Hyaloclastite is a volcanoclastic accumulation or breccia consisting of glass (from the Greek hyalus) fragments (clasts) formed by quench fragmentation of lava flow surfaces during submarine or subglacial extrusion. It occurs as thin margins on the lava flow surfaces and between pillow lavas as well as in thicker deposits, more commonly associated with explosive, volatile-rich eruptions as well as steeper topography. Hyaloclastites form during volcanic eruptions under water, under ice or where subaerial flows reach the sea or other bodies of water. It commonly has the appearance of angular flat fragments sized between a millimeter to few centimeters. The fragmentation occurs by the force of the volcanic explosion, or by thermal shock and spallation during rapid cooling.

Several mineraloids are found in hyaloclastite masses. Sideromelane is a basalt glass rapidly quenched in water. It is transparent and pure, lacking the iron oxide crystals dispersed in the more commonly occurring tachylite. Fragments of these glasses are usually surrounded by a yellow waxy layer of palagonite, formed by reaction of sideromelane with water.

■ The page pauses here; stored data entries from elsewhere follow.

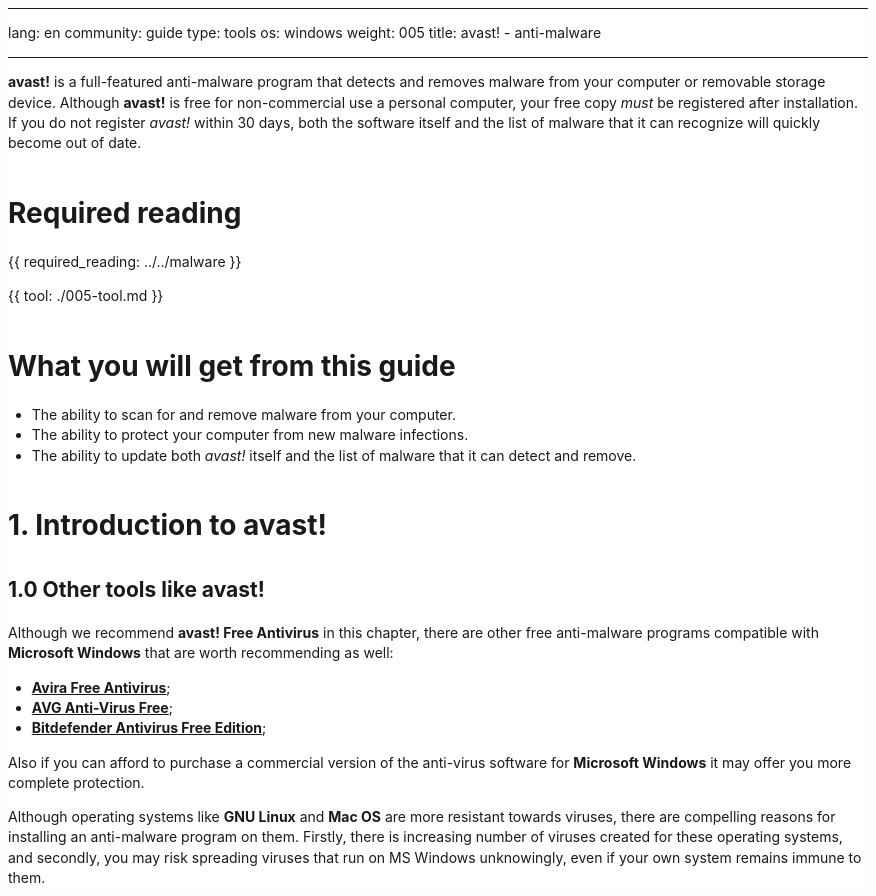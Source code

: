 

---

lang: en
community: guide
type: tools
os: windows
weight: 005
title: avast! - anti-malware

---

**avast!** is a full-featured anti-malware program that detects and removes malware from your computer or removable storage device. Although **avast!** is free for non-commercial use a personal computer, your free copy *must* be registered after installation. If you do not register *avast!* within 30 days, both the software itself and the list of malware that it can recognize will quickly become out of date.

# Required reading


{{ required_reading: ../../malware }}


{{ tool: ./005-tool.md }}

# What you will get from this guide

- The ability to scan for and remove malware from your computer.
- The ability to protect your computer from new malware infections.
- The ability to update both *avast!* itself and the list of malware that it can detect and remove.

# 1. Introduction to avast!





## 1.0 Other tools like avast!

Although we recommend **avast! Free Antivirus** in this chapter, there are other free anti-malware programs compatible with **Microsoft Windows** that are worth recommending as well: 

- [**Avira Free Antivirus**](https://www.avira.com/en/avira-free-antivirus);
- [**AVG Anti-Virus Free**](http://free.avg.com/);
- [**Bitdefender Antivirus Free Edition**](http://www.bitdefender.com/solutions/free.html);

Also if you can afford to purchase a commercial version of the anti-virus software for **Microsoft Windows** it may offer you more complete protection.

Although operating systems like **GNU Linux** and **Mac OS** are more resistant towards viruses, there are compelling reasons for installing an anti-malware program on them. Firstly, there is increasing number of viruses created for these operating systems, and secondly, you may risk spreading viruses that run on MS Windows unknowingly, even if your own system remains immune to them.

Hyaloclastite ridges, formed by subglacial eruptions during the last glacial period, are a prominent landscape feature of Iceland and the Canadian province of British Columbia. Hyaloclastite is usually found at subglacial volcanoes, such as tuyas, which is a type of distinctive, flat-topped, steep-sided volcano formed when lava erupts through a thick glacier or ice sheet.

In lava deltas, hyaloclastites form the main constituent of foresets formed ahead of the expanding delta. The foresets fill in the seabed topography, eventually building up to sea level, allowing the subaerial flow to move forwards until it reaches the sea again.